Comment. This series of interventions from industry epitomized the higher stakes that companies placed on the flexibility to choose their preferred accounting methods. The 1980s was a period of intense merger and acquisition activity, and CEOs as well as CFOs began to pay close attention to FASB’s proposals to disallow certain accounting methods, impose additional disclosures, and specify in greater detail how its standards were to be interpreted. As companies increasingly based annual bonuses on accounting earnings, and increasingly turned to employee stock options, executives became more sensitive to how earnings were measured. In the 1990s, it became common for financial analysts to issue earnings forecasts, and company executives knew that their share price would suffer if they reported earnings-per-share below the forecast. All of these pressures were in turn transmitted to FASB, and industry sought to have more influence over the actions of the standards setter. Of course, the SEC would continue to enforce FASB’s standards strictly, imposing heavy penalties for noncompliance.

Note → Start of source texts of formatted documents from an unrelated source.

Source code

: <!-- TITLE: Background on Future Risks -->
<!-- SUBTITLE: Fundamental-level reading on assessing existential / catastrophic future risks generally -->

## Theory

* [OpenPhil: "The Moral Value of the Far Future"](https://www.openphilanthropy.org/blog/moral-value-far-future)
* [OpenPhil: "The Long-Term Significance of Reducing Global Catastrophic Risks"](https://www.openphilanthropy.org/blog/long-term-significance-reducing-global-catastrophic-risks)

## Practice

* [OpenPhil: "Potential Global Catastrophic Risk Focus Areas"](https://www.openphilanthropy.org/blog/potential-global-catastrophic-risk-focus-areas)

At the same time, top corporate executives transmitted these pressures to their accounting departments and from there to their external auditors, which is one explanation of the willingness of auditors to accede to the marginal and even illicit accounting practices that have come to be known as “managed earnings.”

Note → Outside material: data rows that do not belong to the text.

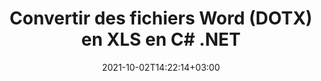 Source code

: ---
############################# Static ############################
layout: "autogen-gist"
date: 2021-10-02T14:22:14+03:00
draft: false
path: "fr/total/net/conversion/dotx-to-xls/"
other_out_formats: "PDF DOC DOCX DOCM DOT DOTX DOTM TXT RTF HTML HTM MHTML MHT XLS XLSX XLSM XLSB XLT XLTX XLTM XLAM CSV TSV DIF SXC FODS PPT PPTX PPS PPSX PPSM POT POTX PPTM POTM ODT OTT OTP ODP ODS EMZ WMZ SVG SVGZ XPS TEX DCM WMF EMF BMP PNG GIF JPEG TIFF ICO WEBP JP2 TGA PSB PSD EPUB MD FODP JPG"
ad_headline: "Convertir DOTX en XLS | .RAPPORTER"
ad_description: "La solution de conversion de documents DOTX vers XLS la plus précise pour vos applications .NET."

############################# Head ############################
head_title: "Convertir DOTX en XLS en C# ASP.NET | Conversion de documents Word .NET"
head_description: "API de conversion de documents de traitement de texte .NET. Convertissez DOTX en XLS et plus de 100 autres images et formats de fichiers dans les applications .NET (C#, VB.NET, ASP.NET et .NET Core). Affichez le document XLS converti en tant que visualiseur HTML."

############################# Header ############################
title: "Convertir des fichiers Word (DOTX) en XLS en C# .NET"
description: "Convertissez par programmation DOTX (fichiers Word) en XLS dans les applications C# VB.NET et ASP.NET à l'aide de fonctionnalités de conversion de documents flexibles qui vous permettent de personnaliser l'apparence du document résultant. Convertissez tous les formats de documents de traitement de texte populaires en feuilles de calcul Excel, présentations PowerPoint, PDF, Photoshop, eBook, Web et formats de fichier image. L'API de conversion .NET native offre plusieurs options de conversion de document pour convertir l'intégralité du document ou choisir des pages spécifiques du fichier de document source en fonction des numéros de page ou des plages de pages sélectives et convertir facilement en un format de document pris en charge."

############################# SubMenu ############################
submenu:
    enable: false

############################# Content ############################
content:
    enable: true
    block:
    - title_left: "Comment convertir DOTX en XLS en C# .NET"
      content_left: |
          Suivez ces étapes simples pour convertir DOTX en XLS dans .NET. Affichez le document XLS converti tel quel ou rendez-le et affichez-le au format HTML sans utiliser de logiciel externe.

          -   Créer un objet **Converter** pour convertir le document DOTX
          -   Définir les options de conversion pour le format XLS
          -   Appelez la méthode **Convert** de l'instance de classe **Converter** pour la conversion en XLS
          -   Définir les options du visualiseur HTML
          -   Créez un objet **Viewer** pour afficher le XLS converti au format HTML
          
      title_right: "Téléchargements et instructions d'installation"
      content_right: |
          Vous avez besoin des espaces de noms `GroupDocs.Conversion` et `GroupDocs.Viewer` pour convertir les formats de fichiers Word en une large gamme d'images et de types de documents tels que PDF, Microsoft Office (Word, Excel, PowerPoint, Project, Outlook), OpenDocument, HTML et Schémas CAO. Découvrez d'autres [API .NET pour les documents Office](https://products.conholdate.com/fr/total/net/) proposées par Conholdate.Total.
          
          Obtenez les fichiers d'assemblage respectifs à partir des [téléchargements] (https://downloads.conholdate.com/total/net) ou récupérez l'ensemble du package à partir de [Nuget] (https://www.nuget.org/packages/Conholdate.Total/) pour ajouter `Conholdate.Total for .NET` directement dans votre espace de travail.
          
      gisthash: "4f311c07ae9ee691b8afb7960aa6c806"
      gistfile: "word-to-pdf-conversion.cs"

    - title_left: "Ajouter un texte ou un filigrane d'image à XLS en C#"
      content_left: |
          Convertissez avec précision les documents (DOTX en XLS) exactement comme le fichier d'origine et appliquez des filigranes de texte ou d'image aux pages de document converties à l'aide de C# .NET.

          -   Créer un objet **Converter** pour convertir le document DOTX
          -   Créer une nouvelle instance de la classe **WatermarkOptions**
          -   Spécifiez les propriétés du filigrane (couleur, largeur, texte, image, etc.)
          -   Instanciez la bonne classe **ConvertOptions**
          -   Définir la propriété **Watermark** de l'instance **ConvertOptions**
          -   Appelez la méthode **Convert** de l'instance de classe **Converter** pour la conversion en XLS
        
      title_right: "Extraction d'informations sur les documents sources"
      content_right: |
          La fonction d'extraction d'informations sur les documents permet non seulement d'obtenir les informations de base sur le fichier du document source, mais elle prend également en charge l'extraction de certaines informations précieuses spécifiques au format de fichier, telles que les dates de début et de fin du projet d'un fichier Microsoft Project, toute restriction d'impression sur un document PDF, liste des dossiers contenus dans un fichier de données Outlook, etc.

          Convertissez les formats de fichiers de documents populaires sur différents systèmes d'exploitation tels que Windows, Linux ou macOS tout en utilisant des plates-formes telles que Windows Azure, Mono et Xamarin.
          
      gisthash: "a15affe15284876ce010a315a09da1f0"
      gistfile: "convert-word-to-pdf-and-add-text-watermark-to-converted-pdf.cs"

    - title_left: "Convertir un mot protégé par mot de passe en PDF"
      content_left: |
          La conversion de documents protégés par mot de passe dans .NET est maintenant plus facile avec Conholdate.Total pour les API .NET. Ajoutez simplement quelques lignes de code C# et convertissez précisément un document Microsoft Word protégé par un mot de passe en un fichier PDF sans utiliser de logiciel externe.

          -   Définissez **LoadOptions** et définissez le mot de passe à partir des options de chargement spécifiques au document
          -   Créer un objet **Converter** pour convertir un document Word
          -   Instancier la classe **PdfConvertOptions**
          -   Appelez la méthode **Convert** de l'instance de classe **Converter** pour la conversion en PDF
          
      title_right: "Charger et convertir des documents situés à distance"
      content_right: |
          À l'aide de Conholdate.Total pour .NET, les développeurs peuvent charger et convertir des documents à partir de divers emplacements distants et de ressources de stockage de documents dans le cloud telles qu'Amazon S3, Microsoft Azure Blob, FTP, un disque local, un flux ou une simple URL. Il vous suffit de spécifier la méthode pour obtenir le flux de documents situé à distance, puis de le transmettre à la classe Converter en tant que constructeur.
          
          Les API Conholdate.Total pour .NET sont natives pour Windows Forms, ASP.NET, WPF, WCF ou tout type d'application basée sur .NET Framework 2.0 ou version ultérieure.
          
      gisthash: "3b7541492166a47d49ca85c55b531055"
      gistfile: "convert-password-protected-word-to-pdf.cs"

############################# About Formats ############################
about_formats:
    enable: false
############################# More Formats ############################
more_formats:
    enable: true
    auto: false
    other_out_formats: PDF DOC DOCX DOCM DOT DOTX DOTM TXT RTF HTML HTM MHTML MHT XLS XLSX XLSM XLSB XLT XLTX XLTM XLAM CSV TSV DIF SXC FODS PPT PPTX PPS PPSX PPSM POT POTX PPTM POTM ODT OTT OTP ODP ODS EMZ WMZ SVG SVGZ XPS TEX DCM WMF EMF BMP PNG GIF JPEG TIFF ICO WEBP JP2 TGA PSB PSD EPUB MD FODP JPG
############################# Back to top ###############################
back_to_top:
  enable: true
---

While industry enjoyed a few successes in influencing the composition and operating procedures of FASB, the SEC intervened to protect the independence of the board, especially in 1987 and 1996, when the Business Roundtable and FEI, respectively, sought to exert more industry control over the operation and governance of FASB.


By a 4–3 vote, FASB issues SFAS 87, on employers’ accounting for pension plans, after 11 years of study on the large and complicated subject of pension accounting, comprising three discussion memoranda, six exposure drafts, four public hearings, and six standards. While it represents an improvement in pension accounting practice, it significantly understates the full accounting impact of company pension plans by a variety of smoothing rules and an extended adoption period. Also, the standard appears at a time of strong stock and bond markets. Industry had successfully lobbied FASB to dampen the effect of volatility on companies’ earnings as a result of market value fluctuations.

Comment. This was a sensitive subject that had been followed closely by the Business Roundtable since the 1970s. It was especially critical to companies in older industries, such as automobiles and steel. Once again, companies pressed FASB not to heighten the volatility of earnings.


By a 6–1 vote, FASB issues SFAS 94, which requires parent companies to consolidate subsidiaries with nonhomogeneous operations, such as the finance subsidiaries of manufacturing parents. FASB also endorses the notion of control for determining when investee companies should be consolidated, but the board puts off implementation. It makes several attempts to implement it in the 1990s, but cannot agree on an adequate and workable approach for doing so.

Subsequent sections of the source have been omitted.